Stewart, who had just professed Chappelle's graciousness and blasted people who wanted to make money off conflict, seemed to shrug the jokes off, adding “Can’t stop, won’t stop,” toward Chappelle’s line of jokes.
Chappelle’s brief set was preceded by thunderous applause following the screening of Untitled by Oscar-winning filmmakers Julia Reichert and Steven Bognar (American Factory).
The documentary is a moving and uplifting work, already earning praise when it debuted at the Tribeca Film Festival over the summer. During the height of the pandemic last spring, Chappelle turned his tiny hometown of Yellow Springs, Ohio, into a comedic destination.
Chappelle flew in friends like Kevin Hart, Chris Rock, Donnell Rawlings, Trevor Noah, Mohammed “Mo” Amer, and David Letterman to perform at an outdoor venue for locals in his town. Michelle Wolf was also a frequent performer—she happened to be staying with Chappelle’s family when quarantine was put in place, and ended up spending months on end with them.

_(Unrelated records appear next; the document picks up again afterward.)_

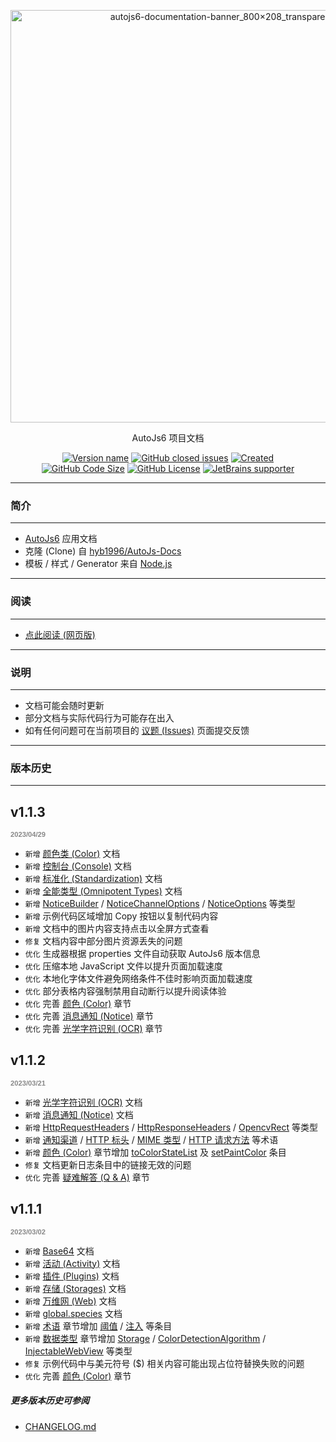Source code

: <!--suppress HtmlDeprecatedAttribute, HttpUrlsUsage -->

<div align="center">
  <p>
    <img src="https://s1.imagehub.cc/images/2023/03/07/a611060ac75cf0d48edacff319cc1666.png" alt="autojs6-documentation-banner_800×208_transparent" border="0" width="660"/>
  </p>

  <p>AutoJs6 项目文档</p>

  <p>
    <a href="http://docs-project.autojs6.com/blob/master/project.json"><img alt="Version name" src="https://img.shields.io/badge/dynamic/json?color=1283C3&label=version&query=%24.versionName&url=https%3A%2F%2Fraw.githubusercontent.com%2FSuperMonster003%2FAutoJs6-Documentation%2Fmaster%2Fproject.json"/></a>
    <a href="http://docs-project.autojs6.com/issues"><img alt="GitHub closed issues" src="https://img.shields.io/github/issues/SuperMonster003/AutoJs6-Documentation?color=009688"/></a>
    <a href="http://docs-project.autojs6.com/commit/f7389a70ffc7bac4406cd0b19a1e6341d6e50238"><img alt="Created" src="https://img.shields.io/date/1657941168?color=2e7d32&label=created"/></a>
    <br>
    <a href="http://docs-project.autojs6.com/find/master"><img alt="GitHub Code Size" src="https://img.shields.io/github/languages/code-size/SuperMonster003/AutoJs6-Documentation?color=795548"/></a>
    <a href="http://docs-project.autojs6.com/blob/master/LICENSE"><img alt="GitHub License" src="https://img.shields.io/github/license/SuperMonster003/AutoJs6-Documentation?color=534BAE"/></a>
    <a href="https://www.jetbrains.com/?from=Ant-Forest"><img alt="JetBrains supporter" src="https://img.shields.io/badge/supporter-JetBrains-ee4677"/></a>
  </p>
</div>

******

### 简介

******

- [AutoJs6](http://project.autojs6.com) 应用文档
- 克隆 (Clone) 自 [hyb1996/AutoJs-Docs](https://github.com/hyb1996/AutoJs-Docs/)
- 模板 / 样式 / Generator 来自 [Node.js](https://github.com/nodejs/node/tree/master/doc/)

******

### 阅读

******

* [点此阅读 (网页版)](https://docs.autojs6.com)

******

### 说明

******

- 文档可能会随时更新
- 部分文档与实际代码行为可能存在出入
- 如有任何问题可在当前项目的 [议题 (Issues)](http://docs-project.autojs6.com/issues) 页面提交反馈

******

### 版本历史

******

[comment]: <> "Version history only shows last 3 versions"

## v1.1.3

<p style="font: bold 0.8em sans-serif; color: #888888">2023/04/29</p>

- `新增` [颜色类 (Color)](https://docs.autojs6.com/#/colorType) 文档
- `新增` [控制台 (Console)](https://docs.autojs6.com/#/console) 文档
- `新增` [标准化 (Standardization)](https://docs.autojs6.com/#/s13n) 文档
- `新增` [全能类型 (Omnipotent Types)](https://docs.autojs6.com/#/omniTypes) 文档
- `新增` [NoticeBuilder](https://docs.autojs6.com/#/noticeBuilderType) / [NoticeChannelOptions](https://docs.autojs6.com/#/noticeChannelOptionsType) / [NoticeOptions](https://docs.autojs6.com/#/noticeOptionsType) 等类型
- `新增` 示例代码区域增加 Copy 按钮以复制代码内容
- `新增` 文档中的图片内容支持点击以全屏方式查看
- `修复` 文档内容中部分图片资源丢失的问题
- `优化` 生成器根据 properties 文件自动获取 AutoJs6 版本信息
- `优化` 压缩本地 JavaScript 文件以提升页面加载速度
- `优化` 本地化字体文件避免网络条件不佳时影响页面加载速度
- `优化` 部分表格内容强制禁用自动断行以提升阅读体验
- `优化` 完善 [颜色 (Color)](https://docs.autojs6.com/#/color) 章节
- `优化` 完善 [消息通知 (Notice)](https://docs.autojs6.com/#/notice) 章节
- `优化` 完善 [光学字符识别 (OCR)](https://docs.autojs6.com/#/ocr) 章节

## v1.1.2

<p style="font: bold 0.8em sans-serif; color: #888888">2023/03/21</p>

- `新增` [光学字符识别 (OCR)](https://docs.autojs6.com/#/ocr) 文档
- `新增` [消息通知 (Notice)](https://docs.autojs6.com/#/notice) 文档
- `新增` [HttpRequestHeaders](https://docs.autojs6.com/#/httpRequestHeadersType) / [HttpResponseHeaders](https://docs.autojs6.com/#/httpResponseHeadersType) / [OpencvRect](https://docs.autojs6.com/#/opencvRectType) 等类型
- `新增` [通知渠道](https://docs.autojs6.com/#/glossaries?id=通知渠道) / [HTTP 标头](https://docs.autojs6.com/#/glossaries?id=HTTP-标头) / [MIME 类型](https://docs.autojs6.com/#/glossaries?id=MIME-类型) / [HTTP 请求方法](https://docs.autojs6.com/#/glossaries?id=HTTP-请求方法) 等术语
- `新增` [颜色 (Color)](https://docs.autojs6.com/#/color) 章节增加 [toColorStateList](https://docs.autojs6.com/#/color?id=m-toColorStateList) 及 [setPaintColor](https://docs.autojs6.com/#/color?id=m-setPaintColor) 条目
- `修复` 文档更新日志条目中的链接无效的问题
- `优化` 完善 [疑难解答 (Q & A)](https://docs.autojs6.com/#/qa) 章节

## v1.1.1

<p style="font: bold 0.8em sans-serif; color: #888888">2023/03/02</p>

- `新增` [Base64](https://docs.autojs6.com/#/base64) 文档
- `新增` [活动 (Activity)](https://docs.autojs6.com/#/activity) 文档
- `新增` [插件 (Plugins)](https://docs.autojs6.com/#/plugins) 文档
- `新增` [存储 (Storages)](https://docs.autojs6.com/#/storages) 文档
- `新增` [万维网 (Web)](https://docs.autojs6.com/#/web) 文档
- `新增` [global.species](https://docs.autojs6.com/#/global?id=m-species) 文档
- `新增` [术语](https://docs.autojs6.com/#/glossaries) 章节增加 [阈值](https://docs.autojs6.com/#/glossaries?id=阈值) / [注入](https://docs.autojs6.com/#/glossaries?id=注入) 等条目
- `新增` [数据类型](https://docs.autojs6.com/#/dataTypes) 章节增加 [Storage](https://docs.autojs6.com/#/storageType) / [ColorDetectionAlgorithm](https://docs.autojs6.com/#/dataTypes?id=colordetectionalgorithm) / [InjectableWebView](https://docs.autojs6.com/#/injectableWebViewType) 等类型
- `修复` 示例代码中与美元符号 ($) 相关内容可能出现占位符替换失败的问题
- `优化` 完善 [颜色 (Color)](https://docs.autojs6.com/#/color) 章节

##### 更多版本历史可参阅

* [CHANGELOG.md](http://docs-project.autojs6.com/blob/master/api/changelog.md)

The documentary speaks to the spirit of community, both locally and professionally. While the comedians were able to grace the stage again and embrace one another after months of separation, Chappelle’s neighbors and those from out of town were given some much-needed laughter in such bleak and uncertain times.
Plus the shows provided the town with a serious influx of cash, pumping $9 million into hurting businesses.
But for all the humility and sense of community that Untitled showcased, Chappelle’s decision to gleefully poke at a sore spot weeks after the collective disgust he caused in the name of comedy shows that he never really took the harm and outrage that The Closer caused that seriously.
A leaked version of his set in Ohio showed that Chappelle had nixed some of the offending transphobic material from the tale about his racist neighbor and still managed to gain rapturous laughter from the audience.
It’s clear that Chappelle wants to make the jokes he’s always made and push the buttons he has long pushed, no matter the backlash.
Just a month ago, someone from his team declared that “Dave stands by his art: No more jokes about transgenders until we can all laugh together. The streets are talking, and Dave is listening. At some point, when everyone is open, I’m sure the communities will come together.”
Perhaps that was just another one of Chappelle’s jokes.